Jair Bolsonaro has been in Florida since his post-Presidential days. But Joe Biden's administration is under pressure from leftists in Latin America and U.S. lawmakers to expel the former President of Brazil from Florida after his supporters’ attacked government buildings in Brazil over the weekend.

But Bolsonaro may pre-empt any plans for a move like this. He recently said that he would push up his return home, which was originally scheduled for late January. He was hospitalized with abdominal pains that stemmed from a 2018 stabbing, reported the Associated Press. Bolsonaro had said that he had come to Florida to "spend some time away with my family but these weren’t calm days." He noted that first there was this "sad episode in Brazil and then my hospitalization.”

According to The Guardian, he arrived in Florida on Dec. 30, when he was still the President. He could have entered on an A-1 visa that is reserved for leaders from different countries. Bolsonaro is said to be staying at the Orlando-area house of Brazilian mixed martial arts fighter Jose Aldo, who is his strong supporter.

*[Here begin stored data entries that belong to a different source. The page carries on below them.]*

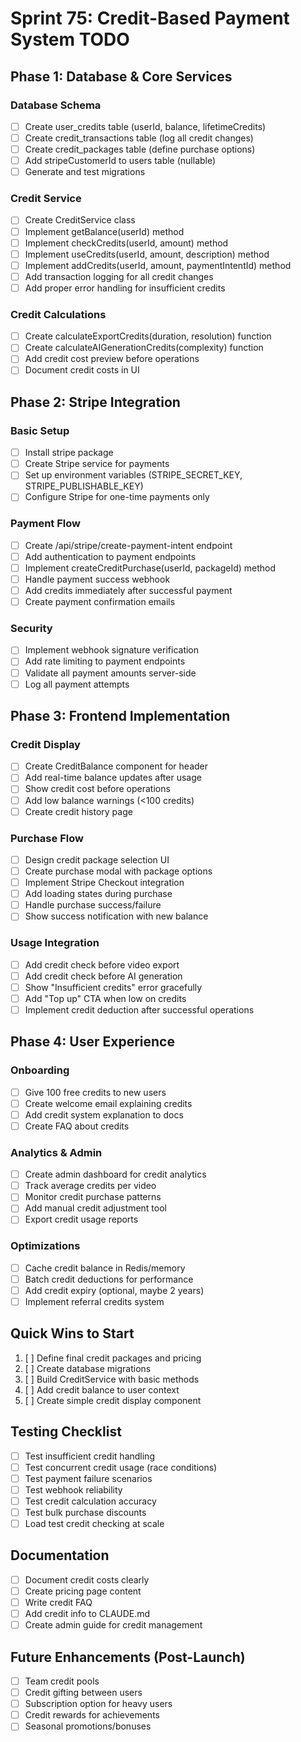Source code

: # Sprint 75: Credit-Based Payment System TODO

## Phase 1: Database & Core Services

### Database Schema
- [ ] Create user_credits table (userId, balance, lifetimeCredits)
- [ ] Create credit_transactions table (log all credit changes)
- [ ] Create credit_packages table (define purchase options)
- [ ] Add stripeCustomerId to users table (nullable)
- [ ] Generate and test migrations

### Credit Service
- [ ] Create CreditService class
- [ ] Implement getBalance(userId) method
- [ ] Implement checkCredits(userId, amount) method
- [ ] Implement useCredits(userId, amount, description) method
- [ ] Implement addCredits(userId, amount, paymentIntentId) method
- [ ] Add transaction logging for all credit changes
- [ ] Add proper error handling for insufficient credits

### Credit Calculations
- [ ] Create calculateExportCredits(duration, resolution) function
- [ ] Create calculateAIGenerationCredits(complexity) function
- [ ] Add credit cost preview before operations
- [ ] Document credit costs in UI

## Phase 2: Stripe Integration

### Basic Setup
- [ ] Install stripe package
- [ ] Create Stripe service for payments
- [ ] Set up environment variables (STRIPE_SECRET_KEY, STRIPE_PUBLISHABLE_KEY)
- [ ] Configure Stripe for one-time payments only

### Payment Flow
- [ ] Create /api/stripe/create-payment-intent endpoint
- [ ] Add authentication to payment endpoints
- [ ] Implement createCreditPurchase(userId, packageId) method
- [ ] Handle payment success webhook
- [ ] Add credits immediately after successful payment
- [ ] Create payment confirmation emails

### Security
- [ ] Implement webhook signature verification
- [ ] Add rate limiting to payment endpoints
- [ ] Validate all payment amounts server-side
- [ ] Log all payment attempts

## Phase 3: Frontend Implementation

### Credit Display
- [ ] Create CreditBalance component for header
- [ ] Add real-time balance updates after usage
- [ ] Show credit cost before operations
- [ ] Add low balance warnings (<100 credits)
- [ ] Create credit history page

### Purchase Flow
- [ ] Design credit package selection UI
- [ ] Create purchase modal with package options
- [ ] Implement Stripe Checkout integration
- [ ] Add loading states during purchase
- [ ] Handle purchase success/failure
- [ ] Show success notification with new balance

### Usage Integration
- [ ] Add credit check before video export
- [ ] Add credit check before AI generation
- [ ] Show "Insufficient credits" error gracefully
- [ ] Add "Top up" CTA when low on credits
- [ ] Implement credit deduction after successful operations

## Phase 4: User Experience

### Onboarding
- [ ] Give 100 free credits to new users
- [ ] Create welcome email explaining credits
- [ ] Add credit system explanation to docs
- [ ] Create FAQ about credits

### Analytics & Admin
- [ ] Create admin dashboard for credit analytics
- [ ] Track average credits per video
- [ ] Monitor credit purchase patterns
- [ ] Add manual credit adjustment tool
- [ ] Export credit usage reports

### Optimizations
- [ ] Cache credit balance in Redis/memory
- [ ] Batch credit deductions for performance
- [ ] Add credit expiry (optional, maybe 2 years)
- [ ] Implement referral credits system

## Quick Wins to Start

1. [ ] Define final credit packages and pricing
2. [ ] Create database migrations
3. [ ] Build CreditService with basic methods
4. [ ] Add credit balance to user context
5. [ ] Create simple credit display component

## Testing Checklist

- [ ] Test insufficient credit handling
- [ ] Test concurrent credit usage (race conditions)
- [ ] Test payment failure scenarios
- [ ] Test webhook reliability
- [ ] Test credit calculation accuracy
- [ ] Test bulk purchase discounts
- [ ] Load test credit checking at scale

## Documentation

- [ ] Document credit costs clearly
- [ ] Create pricing page content
- [ ] Write credit FAQ
- [ ] Add credit info to CLAUDE.md
- [ ] Create admin guide for credit management

## Future Enhancements (Post-Launch)

- [ ] Team credit pools
- [ ] Credit gifting between users
- [ ] Subscription option for heavy users
- [ ] Credit rewards for achievements
- [ ] Seasonal promotions/bonuses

His visit to Florida went largely unnoticed in the U.S. until Sunday’s attack by thousands of his supporters who had been camping for weeks outside a military base in Brasilia. They refused to accept Bolsonaro’s narrow defeat in the October 2022 election. They attacked Brazil’s Supreme Court, Congress and Presidential Palace. During the attack, glasses were broken, computers were smashed and artwork was slashed.

Following the destruction, Democrats voiced concern about Bolsonaro’s stay in the U.S. They drew parallels between the rampage in Brazil and the Jan. 6, 2021, riot by supporters of former President Donald Trump. They had stormed the Capitol to try to overturn the U.S. Presidential election results at the time.

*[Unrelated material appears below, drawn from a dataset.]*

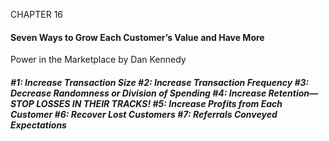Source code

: CHAPTER 16

#### Seven Ways to Grow Each Customer’s Value and Have More
 Power in the Marketplace by Dan Kennedy

##### #1: Increase Transaction Size #2: Increase Transaction Frequency #3: Decrease Randomness or Division of Spending #4: Increase Retention—STOP LOSSES IN THEIR TRACKS! #5: Increase Profits from Each Customer #6: Recover Lost Customers #7: Referrals Conveyed Expectations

Representative Alexandria Ocasio-Cortez is among those calling for Biden to expel Bolsonaro. The New York City lawmaker said that nearly two years to the day the U.S. Capitol was "attacked by fascists, we see fascist movements abroad attempt to do the same in Brazil." She added that the U.S. "must cease granting refuge to Bolsonaro in Florida.”

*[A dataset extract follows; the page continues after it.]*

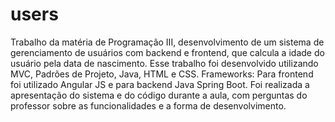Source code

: # users


Trabalho da matéria de Programação III, desenvolvimento de um sistema de gerenciamento de usuários com backend e frontend, que calcula a idade do usuário pela data de nascimento. Esse trabalho foi desenvolvido utilizando MVC, Padrões de Projeto, Java, HTML e CSS.
Frameworks: Para frontend foi utilizado Angular JS e para backend Java Spring Boot.
Foi realizada a apresentação do sistema e do código durante a aula, com perguntas do professor sobre as funcionalidades e a forma de desenvolvimento.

On Monday, State Department spokesman Ned Price sidestepped questions about Bolsonaro’s presence in America. But he said that anyone entering the U.S. on an A-1 visa would have 30 days to either leave the U.S. or adjust their status with the Department of Homeland Security at the conclusion of their term of office.

Meanwhile, Financial Times reported that Bolsonaro plans to return to Brazil soon as prosecutors are trying to seize his assets.